**Task statement**
Below are the records; output them exactly from the first line through the line with "- Two [ArUco", stopping there.

**Data records**

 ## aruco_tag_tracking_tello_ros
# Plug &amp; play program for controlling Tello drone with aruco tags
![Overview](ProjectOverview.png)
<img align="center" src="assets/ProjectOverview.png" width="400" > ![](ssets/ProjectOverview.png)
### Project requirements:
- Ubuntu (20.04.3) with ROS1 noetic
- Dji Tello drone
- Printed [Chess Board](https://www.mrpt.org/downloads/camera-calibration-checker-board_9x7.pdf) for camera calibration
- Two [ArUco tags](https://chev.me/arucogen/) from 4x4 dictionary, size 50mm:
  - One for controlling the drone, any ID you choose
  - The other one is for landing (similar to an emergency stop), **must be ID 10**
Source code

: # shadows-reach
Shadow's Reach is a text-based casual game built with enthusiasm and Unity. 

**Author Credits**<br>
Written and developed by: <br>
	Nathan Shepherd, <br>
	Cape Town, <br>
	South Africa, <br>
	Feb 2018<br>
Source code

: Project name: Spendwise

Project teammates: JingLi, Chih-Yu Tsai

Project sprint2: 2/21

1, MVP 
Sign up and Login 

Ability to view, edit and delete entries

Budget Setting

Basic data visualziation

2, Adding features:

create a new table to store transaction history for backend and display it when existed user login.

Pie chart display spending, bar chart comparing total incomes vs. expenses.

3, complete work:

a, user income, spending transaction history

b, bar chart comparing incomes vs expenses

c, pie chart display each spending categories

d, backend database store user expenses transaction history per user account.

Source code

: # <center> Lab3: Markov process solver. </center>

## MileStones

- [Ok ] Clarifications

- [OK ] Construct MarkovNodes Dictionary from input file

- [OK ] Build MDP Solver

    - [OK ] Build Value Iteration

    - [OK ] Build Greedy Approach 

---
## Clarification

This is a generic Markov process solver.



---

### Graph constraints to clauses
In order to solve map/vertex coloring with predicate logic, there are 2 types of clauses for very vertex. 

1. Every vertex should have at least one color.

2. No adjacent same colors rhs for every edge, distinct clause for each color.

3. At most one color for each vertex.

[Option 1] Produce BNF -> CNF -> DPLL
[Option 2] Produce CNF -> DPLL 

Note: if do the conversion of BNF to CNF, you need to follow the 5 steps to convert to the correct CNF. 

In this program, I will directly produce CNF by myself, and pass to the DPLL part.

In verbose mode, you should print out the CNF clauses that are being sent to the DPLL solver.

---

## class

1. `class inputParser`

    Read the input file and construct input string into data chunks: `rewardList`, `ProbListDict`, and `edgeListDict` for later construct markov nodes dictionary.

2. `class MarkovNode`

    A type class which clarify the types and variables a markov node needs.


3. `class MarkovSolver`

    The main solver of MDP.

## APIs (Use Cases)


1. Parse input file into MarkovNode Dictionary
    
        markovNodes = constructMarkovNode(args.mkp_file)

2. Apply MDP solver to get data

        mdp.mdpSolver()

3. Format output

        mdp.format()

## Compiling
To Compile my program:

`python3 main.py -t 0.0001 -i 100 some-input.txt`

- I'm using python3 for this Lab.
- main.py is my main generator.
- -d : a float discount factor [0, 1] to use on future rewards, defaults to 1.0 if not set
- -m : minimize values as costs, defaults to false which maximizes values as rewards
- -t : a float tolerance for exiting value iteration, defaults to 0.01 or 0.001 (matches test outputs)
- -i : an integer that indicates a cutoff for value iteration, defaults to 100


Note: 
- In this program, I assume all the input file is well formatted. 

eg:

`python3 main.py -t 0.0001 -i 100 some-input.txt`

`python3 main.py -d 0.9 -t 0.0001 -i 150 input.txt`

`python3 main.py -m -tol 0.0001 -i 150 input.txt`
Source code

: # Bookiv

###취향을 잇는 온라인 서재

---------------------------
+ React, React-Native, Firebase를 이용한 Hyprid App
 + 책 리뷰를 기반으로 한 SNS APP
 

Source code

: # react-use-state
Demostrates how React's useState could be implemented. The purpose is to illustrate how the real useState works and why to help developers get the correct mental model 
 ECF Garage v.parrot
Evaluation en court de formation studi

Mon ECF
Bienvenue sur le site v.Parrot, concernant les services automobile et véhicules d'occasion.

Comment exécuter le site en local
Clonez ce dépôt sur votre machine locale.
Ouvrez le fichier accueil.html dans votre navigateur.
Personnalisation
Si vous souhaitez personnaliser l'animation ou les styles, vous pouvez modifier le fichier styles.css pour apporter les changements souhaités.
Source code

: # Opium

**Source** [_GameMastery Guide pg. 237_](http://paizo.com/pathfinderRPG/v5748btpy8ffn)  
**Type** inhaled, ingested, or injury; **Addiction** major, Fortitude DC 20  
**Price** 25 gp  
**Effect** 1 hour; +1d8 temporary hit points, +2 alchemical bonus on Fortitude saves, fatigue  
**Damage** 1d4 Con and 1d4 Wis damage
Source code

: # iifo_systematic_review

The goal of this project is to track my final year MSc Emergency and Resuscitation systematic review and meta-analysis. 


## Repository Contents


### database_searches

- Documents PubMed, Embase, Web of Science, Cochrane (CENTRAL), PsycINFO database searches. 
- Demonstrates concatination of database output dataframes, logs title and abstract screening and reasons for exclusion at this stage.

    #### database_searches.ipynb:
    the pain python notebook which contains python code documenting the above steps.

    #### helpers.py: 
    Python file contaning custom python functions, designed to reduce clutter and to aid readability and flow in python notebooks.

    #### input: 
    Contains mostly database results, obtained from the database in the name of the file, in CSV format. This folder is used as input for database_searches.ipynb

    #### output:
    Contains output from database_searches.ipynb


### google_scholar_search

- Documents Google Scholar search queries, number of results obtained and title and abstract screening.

**Output below**
 ## aruco_tag_tracking_tello_ros
# Plug &amp; play program for controlling Tello drone with aruco tags
![Overview](ProjectOverview.png)
<img align="center" src="assets/ProjectOverview.png" width="400" > ![](ssets/ProjectOverview.png)
### Project requirements:
- Ubuntu (20.04.3) with ROS1 noetic
- Dji Tello drone
- Printed [Chess Board](https://www.mrpt.org/downloads/camera-calibration-checker-board_9x7.pdf) for camera calibration
- Two [ArUco tags](https://chev.me/arucogen/) from 4x4 dictionary, size 50mm:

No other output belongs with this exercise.